Полная версия
Мухтарбек Кантемиров
Вот как описывается в книге «Джигит Осетии» его дебютное выступление:
«Легкое движение шенкелем, и светло-серый скакун выносит всадника на арену цирка. В зубах Алибека поблескивает лезвие кривой шашки-гурды. Вот всадник спрыгнул, оттолкнувшись от земли, перевернулся в воздухе и снова очутился на шее скакуна.
Темп лезгинки нарастает. Вдруг молодой джигит бросается под самые ноги лошади. Публика ахнула, но наездник повис на одном стремени. Секунда – он опять в седле…»
Удивительно: уже в первом своем выступлении Алибеку удалось не только показать сложнейшие трюки, но и выполнить их так, что каждое движение смотрелось – красиво, завораживало. Он поистине был самородком.
В этот вечер стало ясно: родился номер, который раз за разом будет покорять публику – в каком городе бы не выступал молодой джигит.

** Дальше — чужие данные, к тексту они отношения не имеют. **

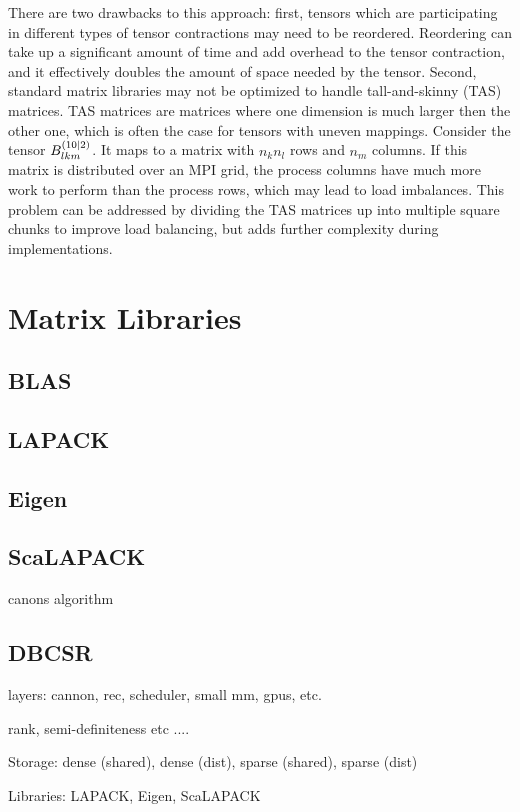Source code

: There are two drawbacks to this approach: first, tensors which are participating in different types of tensor contractions may need to be reordered. Reordering can take up a significant amount of time and add overhead to the tensor contraction, and it effectively doubles the amount of space needed by the tensor. Second, standard matrix libraries may not be optimized to handle tall-and-skinny (TAS) matrices. TAS matrices are matrices where one dimension is much larger then the other one, which is often the case for tensors with uneven mappings. Consider the tensor  $B_{lkm}^{\left( 10 \mid 2 \right)}$. It maps to a matrix with $n_kn_l$ rows and $n_m$ columns. If this matrix is distributed over an MPI grid, the process columns have much more work to perform than the process rows, which may lead to load imbalances. This problem can be addressed by dividing the TAS matrices up into multiple square chunks to improve load balancing, but adds further complexity during implementations.

\section{Matrix Libraries}

\subsection{BLAS}

\subsection{LAPACK}

\subsection{Eigen}

\subsection{ScaLAPACK}

canons algorithm

\subsection{DBCSR}

layers: cannon, rec, scheduler, small mm, gpus, etc.

rank, semi-definiteness etc ....

Storage: dense (shared), dense (dist), sparse (shared), sparse (dist)

Libraries: LAPACK, Eigen, ScaLAPACK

Но статичность невозможна в цирке. Нужно движение, развитие. Творческий путь Алибека Кантемирова не меньше, чем его прекрасные физические данные, определил его характер: работоспособность на уровне самосожжения, и стремление постичь все, что связано с верховой ездой и дрессировкой лошадей».
К сожалению, мы не увидим записи его ранних выступлений. Остались лишь воспоминания современников, которые видели, как пролезал Алибек между задних ног лошади, идущей на полном галопе – и выполнял другие опаснейшие головокружительные номера.
Но и отдельные кадры, снятые гораздо позже, могут дать представление об этом человеке.
…Рабочий момент. На манеже репетирует Ирбек Кантемиров, его отец сидит в зрительном зале. Но невозможно назвать Алибека стариком. Так горят его глаза, так следит он за каждым движением лошадей, кивает, улыбается счастливо…
Своему делу он отдал без остатка себя – и всю свою долгую жизнь.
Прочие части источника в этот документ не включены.